The Canadian currency sank to a session low of C$0.9970 against the U.S. dollar, or $1.0030, after data showed the economy lost 30,400 jobs in July in a third disappointing month for the labor market.
“I don’t think the market ever fully believed in the Bank of Canada’s fairly hawkish tone, but it certainly dampens expectations for rate hikes in Canada,” said Camilla Sutton, chief currency strategist at Scotiabank.
But the currency clawed back from its weak point to end at C$0.9910, or $1.0091, a hair higher from its North American finish at C$0.9920 versus the U.S. currency, or $1.0081.
The currency rose around 1 percent for the week, its fifth straight weekly climb.
“What the price action today would indicate, in terms of the move lower in dollar/Canada, it would be based on some squaring of long dollar positions heading into the weekend. Nothing more, nothing less,” said Jack Spitz, managing director of foreign exchange at National Bank Financial.
“Euro is still trading the range. Dollar/Canada is still holding above the calendar low, but the move today has served to counteract the negative implications of that miss we saw earlier today,” he added, referring to the employment report.
The data showed net job losses resulted from the elimination of 51,600 part-time positions, which offset the 21,300 full-time jobs created, according to Statistics Canada data on Friday. There was little change in both public and private sector employment.
The jobless rate climbed to 7.3 percent from 7.2 percent, with the biggest layoffs in wholesale and retail trade and in professional, scientific and technical services.
The market had expected some 9,000 jobs to be created in July after mediocre gains of 7,300 in June and 7,700 in May.
Apart from those key events there was little to sway the currency, said Spitz.
Global shares lost momentum on Friday, at one points falling for the first time in five days, on weak Chinese trade data.
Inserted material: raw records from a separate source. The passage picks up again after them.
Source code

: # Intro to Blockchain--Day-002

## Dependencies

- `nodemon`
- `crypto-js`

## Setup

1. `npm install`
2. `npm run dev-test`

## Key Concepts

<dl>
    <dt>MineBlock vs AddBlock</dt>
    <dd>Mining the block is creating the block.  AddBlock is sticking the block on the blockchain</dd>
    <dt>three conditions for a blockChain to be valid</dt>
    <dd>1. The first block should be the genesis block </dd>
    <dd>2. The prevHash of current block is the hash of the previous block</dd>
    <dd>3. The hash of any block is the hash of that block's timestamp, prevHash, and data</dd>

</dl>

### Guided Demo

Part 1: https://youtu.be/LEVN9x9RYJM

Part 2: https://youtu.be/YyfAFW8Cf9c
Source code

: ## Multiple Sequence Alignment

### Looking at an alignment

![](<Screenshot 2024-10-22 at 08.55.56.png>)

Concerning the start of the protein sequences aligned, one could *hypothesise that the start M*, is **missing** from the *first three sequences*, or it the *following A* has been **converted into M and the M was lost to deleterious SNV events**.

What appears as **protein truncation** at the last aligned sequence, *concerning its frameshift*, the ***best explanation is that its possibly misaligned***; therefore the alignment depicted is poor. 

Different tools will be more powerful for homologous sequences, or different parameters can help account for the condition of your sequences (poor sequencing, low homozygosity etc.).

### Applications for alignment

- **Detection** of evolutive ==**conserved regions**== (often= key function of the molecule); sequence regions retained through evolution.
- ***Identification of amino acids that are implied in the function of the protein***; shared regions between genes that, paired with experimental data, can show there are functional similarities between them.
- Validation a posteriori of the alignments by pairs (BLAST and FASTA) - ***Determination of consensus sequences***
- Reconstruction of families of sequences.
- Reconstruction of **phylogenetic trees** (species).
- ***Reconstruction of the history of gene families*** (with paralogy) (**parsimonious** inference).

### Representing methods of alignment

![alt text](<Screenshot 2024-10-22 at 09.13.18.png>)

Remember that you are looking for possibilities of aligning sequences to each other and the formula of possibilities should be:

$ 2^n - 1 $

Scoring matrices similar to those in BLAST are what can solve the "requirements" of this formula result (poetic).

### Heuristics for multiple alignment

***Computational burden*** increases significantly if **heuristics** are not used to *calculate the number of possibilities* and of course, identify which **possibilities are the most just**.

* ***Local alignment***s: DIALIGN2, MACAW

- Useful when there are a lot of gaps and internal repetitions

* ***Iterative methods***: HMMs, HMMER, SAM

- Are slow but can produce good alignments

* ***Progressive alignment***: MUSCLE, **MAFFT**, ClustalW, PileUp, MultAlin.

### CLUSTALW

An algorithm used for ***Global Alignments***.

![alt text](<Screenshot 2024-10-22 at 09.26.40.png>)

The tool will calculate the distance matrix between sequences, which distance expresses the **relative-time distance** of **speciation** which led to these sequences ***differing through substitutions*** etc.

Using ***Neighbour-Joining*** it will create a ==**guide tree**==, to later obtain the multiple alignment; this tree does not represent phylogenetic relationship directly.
Declines were limited by expectations policymakers could act to shore up the world’s economies. Toronto and U.S. stocks were little changed most of the day, but mostly ended higher. <MKTS/GLOB>.N.TO
Stock markets’ recent rally has been underpinned by comments by European Central Bank President Mario Draghi two weeks ago that the central bank was “ready to do whatever it takes to preserve the euro,” raising hopes of heavy bond buying to aid Spain and Italy.
The Canadian dollar notched a mixed performance against its major currency peers. It outperformed the U.S. dollar, euro and Australian dollar, but underperformed the New Zealand dollar, sterling and yen. Spitz said Canadian dollar resistance would likely be at C$0.9900-10 versus the greenback.
Canadian bond prices were mostly higher. The two-year bond edged up 6 Canadian cents to yield 1.132 percent, and the benchmark 10-year bond was up 26 Canadian cents to yield 1.783 percent.